Rendered images with source text:
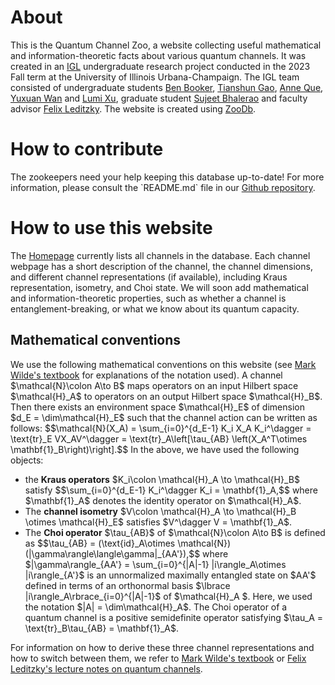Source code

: # About
This is the Quantum Channel Zoo, a website collecting useful mathematical and information-theoretic facts about various quantum channels.
It was created in an <a href="https://math.illinois.edu/research/illinois-geometry-lab" target="_blank">IGL</a> undergraduate research project conducted in the 2023 Fall term at the University of Illinois Urbana-Champaign.
The IGL team consisted of undergraduate students <a href="mailto:bbook3@illinois.edu">Ben Booker</a>, <a href="mailto:tgao13@illinois.edu">Tianshun Gao</a>, <a href="mailto:xque2@illinois.edu">Anne Que</a>, <a href="mailto:yuxuanw8@illinois.edu">Yuxuan Wan</a> and <a href="mailto:jiabaox3@illinois.edu">Lumi Xu</a>, graduate student
<a href="mailto:sgb4@illinois.edu">Sujeet Bhalerao</a> and faculty advisor <a href="mailto:leditzky@illinois.edu">Felix Leditzky</a>.
The website is created using <a href="https://github.com/phfaist/zoodb" target="_blank">ZooDb</a>.
</p>

# How to contribute

<p class="abt">
The zookeepers need your help keeping this database up-to-date! For more information, please consult the `README.md` file in our <a href="#" target="_blank">Github repository</a>.
</p>

# How to use this website

<p class="abt">
The <a href="https://quantumchannelzoo.org/">Homepage</a> currently lists all channels in the database. Each channel webpage has a short description of the channel, the channel dimensions, and different channel representations (if available), including Kraus representation, isometry, and Choi state.
We will soon add mathematical and information-theoretic properties, such as whether a channel is entanglement-breaking, or what we know about its quantum capacity.
</p>

## Mathematical conventions

<p class="abt">
We use the following mathematical conventions on this website (see <a href="https://arxiv.org/abs/1106.1445" target="_blank">Mark Wilde's textbook</a> for explanations of the notation used).
A channel $\mathcal{N}\colon A\to B$ maps operators on an input Hilbert space $\mathcal{H}_A$ to operators on an output Hilbert space $\mathcal{H}_B$.
Then there exists an environment space $\mathcal{H}_E$ of dimension $d_E = \dim\mathcal{H}_E$ such that the channel action can be written as follows:
$$\mathcal{N}(X_A) = \sum_{i=0}^{d_E-1} K_i X_A K_i^\dagger = \text{tr}_E VX_AV^\dagger = \text{tr}_A\left[\tau_{AB} \left(X_A^T\otimes \mathbf{1}_B\right)\right].$$
In the above, we have used the following objects:
<ul>
<li>the <strong>Kraus operators</strong> $K_i\colon \mathcal{H}_A \to \mathcal{H}_B$ satisfy $$\sum_{i=0}^{d_E-1} K_i^\dagger K_i = \mathbf{1}_A,$$ where $\mathbf{1}_A$ denotes the identity operator on $\mathcal{H}_A$.
</li>
<li>
The <strong>channel isometry</strong> $V\colon \mathcal{H}_A \to \mathcal{H}_B \otimes \mathcal{H}_E$ satisfies $V^\dagger V = \mathbf{1}_A$.
</li>
<li>
The <strong>Choi operator</strong> $\tau_{AB}$ of $\mathcal{N}\colon A\to B$ is defined as $$\tau_{AB} = (\text{id}_A\otimes \mathcal{N})(|\gamma\rangle\langle\gamma|_{AA'}),$$
where $|\gamma\rangle_{AA'} = \sum_{i=0}^{|A|-1} |i\rangle_A\otimes |i\rangle_{A'}$ is an unnormalized maximally entangled state on  $AA'$ defined in terms of an orthonormal basis $\lbrace |i\rangle_A\rbrace_{i=0}^{|A|-1}$ of $\mathcal{H}_A $.
Here, we used the notation $|A| = \dim\mathcal{H}_A$.
The Choi operator of a quantum channel is a positive semidefinite operator satisfying $\tau_A = \text{tr}_B\tau_{AB} = \mathbf{1}_A$.
</li>
</ul>
For information on how to derive these three channel representations and how to switch between them, we refer to <a href="https://arxiv.org/abs/1106.1445" target="_blank">Mark Wilde's textbook</a> or <a href="https://www.overleaf.com/read/hzjdctrykwhx" target="_blank">Felix Leditzky's lecture notes on quantum channels</a>.
</p>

ASSIGNED TASK:
Retype every entry exactly as written, but omit the pictures.

OUTPUT FOR THIS EXERCISE:
Source code

: # About
This is the Quantum Channel Zoo, a website collecting useful mathematical and information-theoretic facts about various quantum channels.
It was created in an <a href="https://math.illinois.edu/research/illinois-geometry-lab" target="_blank">IGL</a> undergraduate research project conducted in the 2023 Fall term at the University of Illinois Urbana-Champaign.
The IGL team consisted of undergraduate students <a href="mailto:bbook3@illinois.edu">Ben Booker</a>, <a href="mailto:tgao13@illinois.edu">Tianshun Gao</a>, <a href="mailto:xque2@illinois.edu">Anne Que</a>, <a href="mailto:yuxuanw8@illinois.edu">Yuxuan Wan</a> and <a href="mailto:jiabaox3@illinois.edu">Lumi Xu</a>, graduate student
<a href="mailto:sgb4@illinois.edu">Sujeet Bhalerao</a> and faculty advisor <a href="mailto:leditzky@illinois.edu">Felix Leditzky</a>.
The website is created using <a href="https://github.com/phfaist/zoodb" target="_blank">ZooDb</a>.
</p>

# How to contribute

<p class="abt">
The zookeepers need your help keeping this database up-to-date! For more information, please consult the `README.md` file in our <a href="#" target="_blank">Github repository</a>.
</p>

# How to use this website

<p class="abt">
The <a href="https://quantumchannelzoo.org/">Homepage</a> currently lists all channels in the database. Each channel webpage has a short description of the channel, the channel dimensions, and different channel representations (if available), including Kraus representation, isometry, and Choi state.
We will soon add mathematical and information-theoretic properties, such as whether a channel is entanglement-breaking, or what we know about its quantum capacity.
</p>

## Mathematical conventions

<p class="abt">
We use the following mathematical conventions on this website (see <a href="https://arxiv.org/abs/1106.1445" target="_blank">Mark Wilde's textbook</a> for explanations of the notation used).
A channel $\mathcal{N}\colon A\to B$ maps operators on an input Hilbert space $\mathcal{H}_A$ to operators on an output Hilbert space $\mathcal{H}_B$.
Then there exists an environment space $\mathcal{H}_E$ of dimension $d_E = \dim\mathcal{H}_E$ such that the channel action can be written as follows:
$$\mathcal{N}(X_A) = \sum_{i=0}^{d_E-1} K_i X_A K_i^\dagger = \text{tr}_E VX_AV^\dagger = \text{tr}_A\left[\tau_{AB} \left(X_A^T\otimes \mathbf{1}_B\right)\right].$$
In the above, we have used the following objects:
<ul>
<li>the <strong>Kraus operators</strong> $K_i\colon \mathcal{H}_A \to \mathcal{H}_B$ satisfy $$\sum_{i=0}^{d_E-1} K_i^\dagger K_i = \mathbf{1}_A,$$ where $\mathbf{1}_A$ denotes the identity operator on $\mathcal{H}_A$.
</li>
<li>
The <strong>channel isometry</strong> $V\colon \mathcal{H}_A \to \mathcal{H}_B \otimes \mathcal{H}_E$ satisfies $V^\dagger V = \mathbf{1}_A$.
</li>
<li>
The <strong>Choi operator</strong> $\tau_{AB}$ of $\mathcal{N}\colon A\to B$ is defined as $$\tau_{AB} = (\text{id}_A\otimes \mathcal{N})(|\gamma\rangle\langle\gamma|_{AA'}),$$
where $|\gamma\rangle_{AA'} = \sum_{i=0}^{|A|-1} |i\rangle_A\otimes |i\rangle_{A'}$ is an unnormalized maximally entangled state on  $AA'$ defined in terms of an orthonormal basis $\lbrace |i\rangle_A\rbrace_{i=0}^{|A|-1}$ of $\mathcal{H}_A $.
Here, we used the notation $|A| = \dim\mathcal{H}_A$.
The Choi operator of a quantum channel is a positive semidefinite operator satisfying $\tau_A = \text{tr}_B\tau_{AB} = \mathbf{1}_A$.
</li>
</ul>
For information on how to derive these three channel representations and how to switch between them, we refer to <a href="https://arxiv.org/abs/1106.1445" target="_blank">Mark Wilde's textbook</a> or <a href="https://www.overleaf.com/read/hzjdctrykwhx" target="_blank">Felix Leditzky's lecture notes on quantum channels</a>.
</p>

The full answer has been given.